-- SUPPLIED DATA follows --

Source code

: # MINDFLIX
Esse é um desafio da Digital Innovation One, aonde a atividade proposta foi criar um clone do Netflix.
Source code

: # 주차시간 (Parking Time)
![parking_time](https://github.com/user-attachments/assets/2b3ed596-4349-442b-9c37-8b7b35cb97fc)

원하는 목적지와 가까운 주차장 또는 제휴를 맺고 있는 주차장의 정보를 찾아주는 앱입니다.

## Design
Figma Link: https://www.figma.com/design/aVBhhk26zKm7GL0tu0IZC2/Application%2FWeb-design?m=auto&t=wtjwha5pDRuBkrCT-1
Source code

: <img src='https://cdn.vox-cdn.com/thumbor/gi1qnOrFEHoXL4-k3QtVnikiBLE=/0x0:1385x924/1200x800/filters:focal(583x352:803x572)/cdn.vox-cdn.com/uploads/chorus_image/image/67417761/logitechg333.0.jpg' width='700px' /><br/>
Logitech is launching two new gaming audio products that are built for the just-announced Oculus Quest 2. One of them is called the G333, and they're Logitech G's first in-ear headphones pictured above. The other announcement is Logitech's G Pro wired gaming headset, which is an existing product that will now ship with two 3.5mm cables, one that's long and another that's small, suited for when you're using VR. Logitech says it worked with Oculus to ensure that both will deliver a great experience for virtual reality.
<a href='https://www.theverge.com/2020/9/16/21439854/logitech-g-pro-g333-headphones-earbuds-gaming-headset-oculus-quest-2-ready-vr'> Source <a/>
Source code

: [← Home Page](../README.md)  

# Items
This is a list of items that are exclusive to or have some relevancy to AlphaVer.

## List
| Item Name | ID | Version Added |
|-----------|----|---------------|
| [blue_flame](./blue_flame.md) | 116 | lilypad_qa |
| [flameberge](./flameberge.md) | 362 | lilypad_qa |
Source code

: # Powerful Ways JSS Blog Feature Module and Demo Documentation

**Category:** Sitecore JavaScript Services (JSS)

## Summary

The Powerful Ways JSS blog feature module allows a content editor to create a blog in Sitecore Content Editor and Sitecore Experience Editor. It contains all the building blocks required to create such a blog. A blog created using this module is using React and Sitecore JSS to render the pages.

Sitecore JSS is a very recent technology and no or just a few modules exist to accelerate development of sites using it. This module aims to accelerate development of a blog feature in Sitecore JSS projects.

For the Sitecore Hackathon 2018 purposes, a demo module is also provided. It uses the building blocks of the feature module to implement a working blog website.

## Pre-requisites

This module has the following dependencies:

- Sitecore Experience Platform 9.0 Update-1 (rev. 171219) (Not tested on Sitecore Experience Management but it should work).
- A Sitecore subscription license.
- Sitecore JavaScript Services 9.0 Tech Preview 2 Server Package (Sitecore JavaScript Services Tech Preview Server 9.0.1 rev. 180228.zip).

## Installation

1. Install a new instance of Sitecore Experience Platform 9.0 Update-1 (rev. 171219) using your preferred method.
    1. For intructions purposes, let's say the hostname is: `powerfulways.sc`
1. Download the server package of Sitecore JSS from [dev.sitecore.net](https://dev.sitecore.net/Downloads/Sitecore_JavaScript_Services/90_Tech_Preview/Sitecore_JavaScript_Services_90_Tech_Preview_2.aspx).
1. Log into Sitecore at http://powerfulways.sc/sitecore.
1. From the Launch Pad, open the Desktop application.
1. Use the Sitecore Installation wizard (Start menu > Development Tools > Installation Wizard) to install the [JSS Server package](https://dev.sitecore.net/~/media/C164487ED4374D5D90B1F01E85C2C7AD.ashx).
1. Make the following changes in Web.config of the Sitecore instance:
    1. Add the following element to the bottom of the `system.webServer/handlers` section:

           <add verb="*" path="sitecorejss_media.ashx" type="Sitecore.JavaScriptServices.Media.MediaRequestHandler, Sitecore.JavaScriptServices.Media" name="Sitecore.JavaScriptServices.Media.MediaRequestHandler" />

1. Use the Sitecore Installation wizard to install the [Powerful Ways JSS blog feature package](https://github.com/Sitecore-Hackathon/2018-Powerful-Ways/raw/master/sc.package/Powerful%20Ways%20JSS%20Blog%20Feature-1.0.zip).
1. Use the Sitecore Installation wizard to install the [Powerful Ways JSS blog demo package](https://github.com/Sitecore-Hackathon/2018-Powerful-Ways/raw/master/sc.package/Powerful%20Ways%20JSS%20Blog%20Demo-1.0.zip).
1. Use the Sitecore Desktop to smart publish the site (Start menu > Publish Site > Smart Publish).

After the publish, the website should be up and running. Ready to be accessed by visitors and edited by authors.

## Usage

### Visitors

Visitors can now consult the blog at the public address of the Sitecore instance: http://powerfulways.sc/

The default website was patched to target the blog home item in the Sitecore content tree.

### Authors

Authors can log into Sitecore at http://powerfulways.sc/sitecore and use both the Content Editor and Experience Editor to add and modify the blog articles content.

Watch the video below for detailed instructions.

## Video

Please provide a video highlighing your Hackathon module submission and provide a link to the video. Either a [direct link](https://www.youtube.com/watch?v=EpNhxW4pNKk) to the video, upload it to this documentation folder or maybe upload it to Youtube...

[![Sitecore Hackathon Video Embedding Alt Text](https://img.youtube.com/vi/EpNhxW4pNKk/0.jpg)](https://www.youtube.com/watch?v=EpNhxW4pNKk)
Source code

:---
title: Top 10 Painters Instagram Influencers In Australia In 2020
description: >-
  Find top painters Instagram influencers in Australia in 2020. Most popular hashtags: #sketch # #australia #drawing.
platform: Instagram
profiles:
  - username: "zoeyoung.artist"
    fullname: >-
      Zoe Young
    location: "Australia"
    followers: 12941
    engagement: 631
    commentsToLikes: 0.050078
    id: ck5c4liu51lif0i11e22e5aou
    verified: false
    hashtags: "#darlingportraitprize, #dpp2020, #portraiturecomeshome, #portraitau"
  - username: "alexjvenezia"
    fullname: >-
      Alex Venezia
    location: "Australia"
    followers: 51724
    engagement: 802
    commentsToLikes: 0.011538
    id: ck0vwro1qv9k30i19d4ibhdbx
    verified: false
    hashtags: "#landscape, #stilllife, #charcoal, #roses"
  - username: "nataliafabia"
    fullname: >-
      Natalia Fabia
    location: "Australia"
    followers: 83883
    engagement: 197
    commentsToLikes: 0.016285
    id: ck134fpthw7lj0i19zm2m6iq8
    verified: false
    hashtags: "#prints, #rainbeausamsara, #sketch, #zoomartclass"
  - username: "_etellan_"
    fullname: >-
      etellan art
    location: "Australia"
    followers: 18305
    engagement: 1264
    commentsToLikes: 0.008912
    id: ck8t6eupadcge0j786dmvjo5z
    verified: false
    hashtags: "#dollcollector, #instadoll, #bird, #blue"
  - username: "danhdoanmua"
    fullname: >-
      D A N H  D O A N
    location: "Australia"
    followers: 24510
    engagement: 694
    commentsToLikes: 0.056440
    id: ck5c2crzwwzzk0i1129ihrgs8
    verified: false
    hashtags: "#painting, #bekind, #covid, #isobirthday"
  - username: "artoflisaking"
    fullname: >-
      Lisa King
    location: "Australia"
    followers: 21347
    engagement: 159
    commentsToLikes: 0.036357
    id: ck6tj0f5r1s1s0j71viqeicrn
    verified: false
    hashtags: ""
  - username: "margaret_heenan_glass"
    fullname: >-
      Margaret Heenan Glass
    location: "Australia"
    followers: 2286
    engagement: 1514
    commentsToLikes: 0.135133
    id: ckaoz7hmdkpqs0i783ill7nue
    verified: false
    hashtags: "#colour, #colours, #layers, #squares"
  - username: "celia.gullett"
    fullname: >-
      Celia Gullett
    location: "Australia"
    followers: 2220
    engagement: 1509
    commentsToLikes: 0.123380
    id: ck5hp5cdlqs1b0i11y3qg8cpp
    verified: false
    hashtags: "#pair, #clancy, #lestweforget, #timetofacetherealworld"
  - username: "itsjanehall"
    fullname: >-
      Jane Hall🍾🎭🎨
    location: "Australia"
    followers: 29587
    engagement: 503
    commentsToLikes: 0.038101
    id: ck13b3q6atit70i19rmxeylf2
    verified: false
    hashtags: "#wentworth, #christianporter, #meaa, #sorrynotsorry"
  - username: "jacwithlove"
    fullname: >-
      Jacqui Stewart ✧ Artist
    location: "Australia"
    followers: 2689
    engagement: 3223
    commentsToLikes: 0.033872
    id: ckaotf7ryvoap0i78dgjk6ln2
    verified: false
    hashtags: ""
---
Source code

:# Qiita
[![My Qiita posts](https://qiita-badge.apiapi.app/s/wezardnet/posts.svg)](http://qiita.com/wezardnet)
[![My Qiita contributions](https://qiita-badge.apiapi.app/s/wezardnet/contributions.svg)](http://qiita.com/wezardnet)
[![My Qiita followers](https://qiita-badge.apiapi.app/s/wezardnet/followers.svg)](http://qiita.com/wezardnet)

-- SUPPLIED DATA concluded --

> _DESCRIPTION OF THE TASK_: Pull out all lines containing the word "Desktop" from the entries above.

> _EXPECTED ANSWER_:
1. From the Launch Pad, open the Desktop application.
1. Use the Sitecore Desktop to smart publish the site (Start menu > Publish Site > Smart Publish).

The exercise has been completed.